Activity: The lines of the records that include "library" should all be copied.

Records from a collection
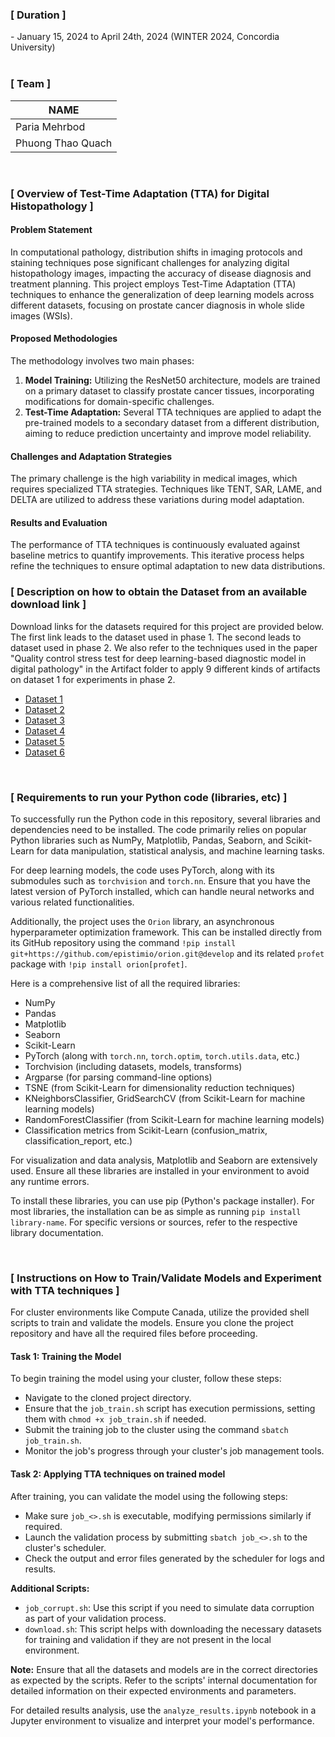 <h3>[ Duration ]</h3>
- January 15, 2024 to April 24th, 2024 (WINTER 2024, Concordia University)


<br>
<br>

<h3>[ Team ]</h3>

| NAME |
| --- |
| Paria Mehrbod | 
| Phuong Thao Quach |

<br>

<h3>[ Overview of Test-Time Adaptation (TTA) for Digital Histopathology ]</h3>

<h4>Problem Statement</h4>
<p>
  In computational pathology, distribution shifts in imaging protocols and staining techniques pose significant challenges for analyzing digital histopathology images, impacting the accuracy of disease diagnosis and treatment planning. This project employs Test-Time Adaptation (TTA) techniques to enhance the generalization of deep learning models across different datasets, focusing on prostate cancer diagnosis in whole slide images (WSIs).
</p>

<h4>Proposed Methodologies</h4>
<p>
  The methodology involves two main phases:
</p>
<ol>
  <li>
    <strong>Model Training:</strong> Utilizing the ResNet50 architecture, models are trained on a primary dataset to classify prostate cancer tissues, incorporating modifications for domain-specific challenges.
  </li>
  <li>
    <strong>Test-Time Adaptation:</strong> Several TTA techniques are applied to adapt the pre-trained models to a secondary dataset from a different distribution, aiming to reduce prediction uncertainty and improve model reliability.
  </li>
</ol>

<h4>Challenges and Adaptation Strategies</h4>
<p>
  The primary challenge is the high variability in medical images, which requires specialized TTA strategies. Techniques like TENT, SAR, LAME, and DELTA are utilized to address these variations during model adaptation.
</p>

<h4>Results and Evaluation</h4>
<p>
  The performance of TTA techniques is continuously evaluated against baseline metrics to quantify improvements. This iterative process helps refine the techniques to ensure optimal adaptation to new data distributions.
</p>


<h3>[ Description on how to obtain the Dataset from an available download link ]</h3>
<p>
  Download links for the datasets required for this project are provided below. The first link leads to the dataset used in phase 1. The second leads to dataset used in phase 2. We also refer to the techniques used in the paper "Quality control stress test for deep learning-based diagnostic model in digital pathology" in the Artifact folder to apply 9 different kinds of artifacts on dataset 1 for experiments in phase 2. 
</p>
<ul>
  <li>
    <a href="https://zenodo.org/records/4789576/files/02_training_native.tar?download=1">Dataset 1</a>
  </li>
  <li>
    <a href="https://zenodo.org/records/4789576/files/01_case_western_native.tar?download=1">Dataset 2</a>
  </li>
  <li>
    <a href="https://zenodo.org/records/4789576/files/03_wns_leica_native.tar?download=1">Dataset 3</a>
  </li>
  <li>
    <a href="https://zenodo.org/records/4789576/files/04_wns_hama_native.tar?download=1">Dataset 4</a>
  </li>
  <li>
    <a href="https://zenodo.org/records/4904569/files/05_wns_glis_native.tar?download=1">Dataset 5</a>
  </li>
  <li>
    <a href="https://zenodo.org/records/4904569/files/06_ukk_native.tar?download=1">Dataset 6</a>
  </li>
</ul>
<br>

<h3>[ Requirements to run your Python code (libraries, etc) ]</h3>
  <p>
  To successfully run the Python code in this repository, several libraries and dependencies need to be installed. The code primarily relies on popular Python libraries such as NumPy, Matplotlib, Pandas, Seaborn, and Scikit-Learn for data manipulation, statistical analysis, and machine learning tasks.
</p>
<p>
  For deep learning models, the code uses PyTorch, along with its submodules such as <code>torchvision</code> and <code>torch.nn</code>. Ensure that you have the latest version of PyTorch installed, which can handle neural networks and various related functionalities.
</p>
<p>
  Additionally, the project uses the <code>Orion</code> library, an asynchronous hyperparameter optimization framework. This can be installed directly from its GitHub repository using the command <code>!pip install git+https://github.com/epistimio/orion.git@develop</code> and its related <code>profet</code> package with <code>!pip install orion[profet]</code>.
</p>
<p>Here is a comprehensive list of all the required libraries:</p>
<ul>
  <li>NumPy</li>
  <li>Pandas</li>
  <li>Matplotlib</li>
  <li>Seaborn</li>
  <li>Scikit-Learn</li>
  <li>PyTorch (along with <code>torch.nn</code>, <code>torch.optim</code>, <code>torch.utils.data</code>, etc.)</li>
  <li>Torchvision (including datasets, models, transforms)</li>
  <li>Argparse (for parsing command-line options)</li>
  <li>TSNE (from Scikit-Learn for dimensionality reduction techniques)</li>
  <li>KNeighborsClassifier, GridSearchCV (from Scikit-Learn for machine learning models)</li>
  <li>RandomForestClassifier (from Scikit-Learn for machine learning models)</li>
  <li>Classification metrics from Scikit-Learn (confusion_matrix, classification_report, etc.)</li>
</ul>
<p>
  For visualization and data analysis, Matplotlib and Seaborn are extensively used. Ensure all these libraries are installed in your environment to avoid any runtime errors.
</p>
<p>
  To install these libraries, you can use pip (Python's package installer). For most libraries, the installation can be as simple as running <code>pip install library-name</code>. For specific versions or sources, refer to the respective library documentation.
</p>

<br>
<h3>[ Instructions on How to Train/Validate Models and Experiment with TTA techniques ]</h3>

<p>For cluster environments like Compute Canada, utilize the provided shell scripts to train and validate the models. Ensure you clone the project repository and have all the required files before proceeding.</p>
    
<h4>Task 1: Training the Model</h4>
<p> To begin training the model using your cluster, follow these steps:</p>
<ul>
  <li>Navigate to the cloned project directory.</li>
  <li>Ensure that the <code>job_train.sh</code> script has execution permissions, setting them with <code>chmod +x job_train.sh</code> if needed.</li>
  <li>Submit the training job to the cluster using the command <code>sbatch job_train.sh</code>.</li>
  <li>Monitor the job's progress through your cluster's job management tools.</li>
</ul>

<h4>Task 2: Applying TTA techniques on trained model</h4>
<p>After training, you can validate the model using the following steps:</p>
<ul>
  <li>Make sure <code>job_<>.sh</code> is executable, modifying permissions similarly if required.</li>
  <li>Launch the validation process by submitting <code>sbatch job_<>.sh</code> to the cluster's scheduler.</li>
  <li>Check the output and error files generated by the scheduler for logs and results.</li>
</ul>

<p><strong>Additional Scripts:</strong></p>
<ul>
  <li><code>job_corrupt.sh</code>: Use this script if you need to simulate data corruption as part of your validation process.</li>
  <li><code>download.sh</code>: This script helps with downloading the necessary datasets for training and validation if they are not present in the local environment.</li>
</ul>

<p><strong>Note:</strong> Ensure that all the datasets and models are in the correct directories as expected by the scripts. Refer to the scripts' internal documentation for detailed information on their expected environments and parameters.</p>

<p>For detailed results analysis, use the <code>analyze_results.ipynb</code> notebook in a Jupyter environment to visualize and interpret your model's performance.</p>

--

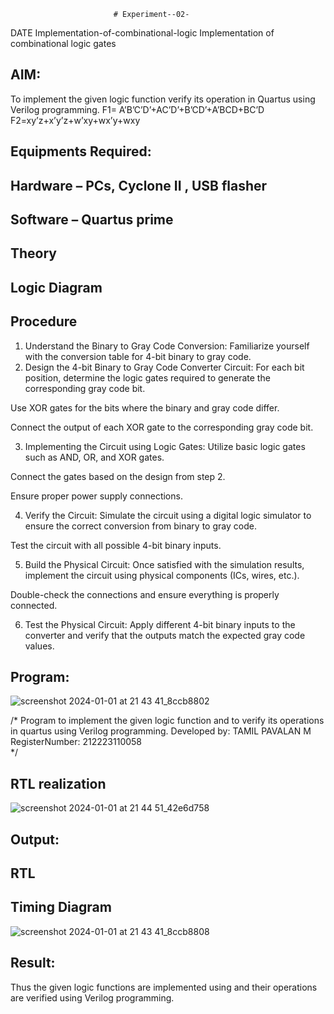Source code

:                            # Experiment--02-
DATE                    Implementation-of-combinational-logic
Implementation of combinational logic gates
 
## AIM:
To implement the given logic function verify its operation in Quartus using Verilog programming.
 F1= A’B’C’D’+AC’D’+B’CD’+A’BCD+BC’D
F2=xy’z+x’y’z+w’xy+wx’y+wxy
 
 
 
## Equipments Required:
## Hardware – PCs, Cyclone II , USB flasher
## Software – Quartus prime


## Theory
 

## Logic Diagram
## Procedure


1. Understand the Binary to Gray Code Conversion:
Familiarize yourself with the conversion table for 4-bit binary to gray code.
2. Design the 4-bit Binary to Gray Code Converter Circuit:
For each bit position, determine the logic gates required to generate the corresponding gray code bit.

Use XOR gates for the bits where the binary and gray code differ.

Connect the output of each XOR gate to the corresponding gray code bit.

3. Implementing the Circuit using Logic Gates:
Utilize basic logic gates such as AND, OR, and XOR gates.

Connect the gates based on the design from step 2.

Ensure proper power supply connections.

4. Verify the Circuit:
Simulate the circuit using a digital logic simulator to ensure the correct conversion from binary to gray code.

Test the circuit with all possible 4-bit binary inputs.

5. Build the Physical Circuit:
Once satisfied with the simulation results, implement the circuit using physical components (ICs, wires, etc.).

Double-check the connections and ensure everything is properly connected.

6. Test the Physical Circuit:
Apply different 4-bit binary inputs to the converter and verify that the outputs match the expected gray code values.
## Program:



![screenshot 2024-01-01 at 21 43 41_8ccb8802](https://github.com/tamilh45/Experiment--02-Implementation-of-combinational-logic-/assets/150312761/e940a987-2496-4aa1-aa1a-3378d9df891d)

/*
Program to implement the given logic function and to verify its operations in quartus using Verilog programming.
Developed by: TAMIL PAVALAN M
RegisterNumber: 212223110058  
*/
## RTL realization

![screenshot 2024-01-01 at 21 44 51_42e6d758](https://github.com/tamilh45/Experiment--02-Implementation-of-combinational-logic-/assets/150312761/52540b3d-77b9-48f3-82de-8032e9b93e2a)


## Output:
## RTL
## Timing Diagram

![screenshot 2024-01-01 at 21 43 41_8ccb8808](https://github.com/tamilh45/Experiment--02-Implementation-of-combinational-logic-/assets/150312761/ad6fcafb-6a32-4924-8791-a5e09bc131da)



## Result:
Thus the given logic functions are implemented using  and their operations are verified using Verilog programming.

Answer below:
  Additionally, the project uses the <code>Orion</code> library, an asynchronous hyperparameter optimization framework. This can be installed directly from its GitHub repository using the command <code>!pip install git+https://github.com/epistimio/orion.git@develop</code> and its related <code>profet</code> package with <code>!pip install orion[profet]</code>.
  To install these libraries, you can use pip (Python's package installer). For most libraries, the installation can be as simple as running <code>pip install library-name</code>. For specific versions or sources, refer to the respective library documentation.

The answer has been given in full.